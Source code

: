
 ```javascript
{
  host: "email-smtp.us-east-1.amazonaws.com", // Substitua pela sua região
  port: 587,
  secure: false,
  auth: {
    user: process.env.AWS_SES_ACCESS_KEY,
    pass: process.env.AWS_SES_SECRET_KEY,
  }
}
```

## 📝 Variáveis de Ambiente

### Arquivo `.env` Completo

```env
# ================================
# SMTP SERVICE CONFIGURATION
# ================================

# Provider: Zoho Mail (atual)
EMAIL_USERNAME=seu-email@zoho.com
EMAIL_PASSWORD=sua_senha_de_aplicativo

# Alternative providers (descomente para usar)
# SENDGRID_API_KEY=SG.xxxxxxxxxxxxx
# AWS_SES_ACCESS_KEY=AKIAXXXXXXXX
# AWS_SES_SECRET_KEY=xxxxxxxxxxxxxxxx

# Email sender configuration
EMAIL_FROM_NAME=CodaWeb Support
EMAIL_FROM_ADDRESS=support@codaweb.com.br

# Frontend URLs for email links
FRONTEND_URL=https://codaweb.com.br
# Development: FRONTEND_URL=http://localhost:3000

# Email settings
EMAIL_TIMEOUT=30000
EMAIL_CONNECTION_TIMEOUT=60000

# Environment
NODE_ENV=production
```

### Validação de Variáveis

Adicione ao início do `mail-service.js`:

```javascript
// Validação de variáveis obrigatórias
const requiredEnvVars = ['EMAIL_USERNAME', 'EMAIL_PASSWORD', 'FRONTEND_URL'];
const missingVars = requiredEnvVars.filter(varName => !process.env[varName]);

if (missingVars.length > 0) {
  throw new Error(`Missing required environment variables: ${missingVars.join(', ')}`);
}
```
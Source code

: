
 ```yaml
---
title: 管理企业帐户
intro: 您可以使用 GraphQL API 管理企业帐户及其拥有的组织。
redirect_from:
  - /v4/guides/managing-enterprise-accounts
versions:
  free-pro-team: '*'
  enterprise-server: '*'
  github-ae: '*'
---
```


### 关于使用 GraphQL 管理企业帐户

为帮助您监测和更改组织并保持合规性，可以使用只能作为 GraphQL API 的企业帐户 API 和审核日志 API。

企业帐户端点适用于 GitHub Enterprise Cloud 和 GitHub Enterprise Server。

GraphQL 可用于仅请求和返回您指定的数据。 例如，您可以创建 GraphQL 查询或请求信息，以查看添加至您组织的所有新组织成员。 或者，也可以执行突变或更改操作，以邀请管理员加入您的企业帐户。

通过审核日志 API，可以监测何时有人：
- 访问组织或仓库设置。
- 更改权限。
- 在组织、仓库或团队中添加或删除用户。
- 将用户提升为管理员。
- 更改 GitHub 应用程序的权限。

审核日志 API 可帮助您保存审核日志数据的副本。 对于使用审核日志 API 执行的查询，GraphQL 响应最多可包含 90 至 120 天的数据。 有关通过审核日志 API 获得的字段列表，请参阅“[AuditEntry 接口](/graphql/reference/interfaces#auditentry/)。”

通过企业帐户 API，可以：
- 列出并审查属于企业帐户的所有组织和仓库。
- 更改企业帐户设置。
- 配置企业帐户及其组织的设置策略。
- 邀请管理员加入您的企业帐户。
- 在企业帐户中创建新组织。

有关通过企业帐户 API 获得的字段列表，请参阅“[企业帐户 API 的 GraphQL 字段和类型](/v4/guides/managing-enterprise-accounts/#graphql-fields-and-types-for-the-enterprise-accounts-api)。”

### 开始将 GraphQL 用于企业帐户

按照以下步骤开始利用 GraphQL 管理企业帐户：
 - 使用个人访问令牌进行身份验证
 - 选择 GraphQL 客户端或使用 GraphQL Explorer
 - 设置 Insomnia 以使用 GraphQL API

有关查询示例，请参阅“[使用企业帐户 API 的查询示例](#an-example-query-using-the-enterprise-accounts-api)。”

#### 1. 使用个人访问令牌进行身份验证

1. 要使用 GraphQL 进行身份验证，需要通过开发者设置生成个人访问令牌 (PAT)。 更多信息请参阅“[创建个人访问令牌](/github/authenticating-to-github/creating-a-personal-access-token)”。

######

WHAT YOU NEED TO DO:
Could you reproduce all of the material above, exactly as it reads?

YOUR RESPONSE:
Source code

:
 ```javascript
{
  host: "email-smtp.us-east-1.amazonaws.com", // Substitua pela sua região
  port: 587,
  secure: false,
  auth: {
    user: process.env.AWS_SES_ACCESS_KEY,
    pass: process.env.AWS_SES_SECRET_KEY,
  }
}
```

## 📝 Variáveis de Ambiente

### Arquivo `.env` Completo

```env
# ================================
# SMTP SERVICE CONFIGURATION
# ================================

# Provider: Zoho Mail (atual)
EMAIL_USERNAME=seu-email@zoho.com
EMAIL_PASSWORD=sua_senha_de_aplicativo

# Alternative providers (descomente para usar)
# SENDGRID_API_KEY=SG.xxxxxxxxxxxxx
# AWS_SES_ACCESS_KEY=AKIAXXXXXXXX
# AWS_SES_SECRET_KEY=xxxxxxxxxxxxxxxx

# Email sender configuration
EMAIL_FROM_NAME=CodaWeb Support
EMAIL_FROM_ADDRESS=support@codaweb.com.br

# Frontend URLs for email links
FRONTEND_URL=https://codaweb.com.br
# Development: FRONTEND_URL=http://localhost:3000

# Email settings
EMAIL_TIMEOUT=30000
EMAIL_CONNECTION_TIMEOUT=60000

# Environment
NODE_ENV=production
```

### Validação de Variáveis

Adicione ao início do `mail-service.js`:

```javascript
// Validação de variáveis obrigatórias
const requiredEnvVars = ['EMAIL_USERNAME', 'EMAIL_PASSWORD', 'FRONTEND_URL'];
const missingVars = requiredEnvVars.filter(varName => !process.env[varName]);

if (missingVars.length > 0) {
  throw new Error(`Missing required environment variables: ${missingVars.join(', ')}`);
}
```
Source code

:
 ```yaml
---
title: 管理企业帐户
intro: 您可以使用 GraphQL API 管理企业帐户及其拥有的组织。
redirect_from:
  - /v4/guides/managing-enterprise-accounts
versions:
  free-pro-team: '*'
  enterprise-server: '*'
  github-ae: '*'
---
```


### 关于使用 GraphQL 管理企业帐户

为帮助您监测和更改组织并保持合规性，可以使用只能作为 GraphQL API 的企业帐户 API 和审核日志 API。

企业帐户端点适用于 GitHub Enterprise Cloud 和 GitHub Enterprise Server。

GraphQL 可用于仅请求和返回您指定的数据。 例如，您可以创建 GraphQL 查询或请求信息，以查看添加至您组织的所有新组织成员。 或者，也可以执行突变或更改操作，以邀请管理员加入您的企业帐户。

通过审核日志 API，可以监测何时有人：
- 访问组织或仓库设置。
- 更改权限。
- 在组织、仓库或团队中添加或删除用户。
- 将用户提升为管理员。
- 更改 GitHub 应用程序的权限。

审核日志 API 可帮助您保存审核日志数据的副本。 对于使用审核日志 API 执行的查询，GraphQL 响应最多可包含 90 至 120 天的数据。 有关通过审核日志 API 获得的字段列表，请参阅“[AuditEntry 接口](/graphql/reference/interfaces#auditentry/)。”

通过企业帐户 API，可以：
- 列出并审查属于企业帐户的所有组织和仓库。
- 更改企业帐户设置。
- 配置企业帐户及其组织的设置策略。
- 邀请管理员加入您的企业帐户。
- 在企业帐户中创建新组织。

有关通过企业帐户 API 获得的字段列表，请参阅“[企业帐户 API 的 GraphQL 字段和类型](/v4/guides/managing-enterprise-accounts/#graphql-fields-and-types-for-the-enterprise-accounts-api)。”

### 开始将 GraphQL 用于企业帐户

按照以下步骤开始利用 GraphQL 管理企业帐户：
 - 使用个人访问令牌进行身份验证
 - 选择 GraphQL 客户端或使用 GraphQL Explorer
 - 设置 Insomnia 以使用 GraphQL API

有关查询示例，请参阅“[使用企业帐户 API 的查询示例](#an-example-query-using-the-enterprise-accounts-api)。”

#### 1. 使用个人访问令牌进行身份验证

1. 要使用 GraphQL 进行身份验证，需要通过开发者设置生成个人访问令牌 (PAT)。 更多信息请参阅“[创建个人访问令牌](/github/authenticating-to-github/creating-a-personal-access-token)”。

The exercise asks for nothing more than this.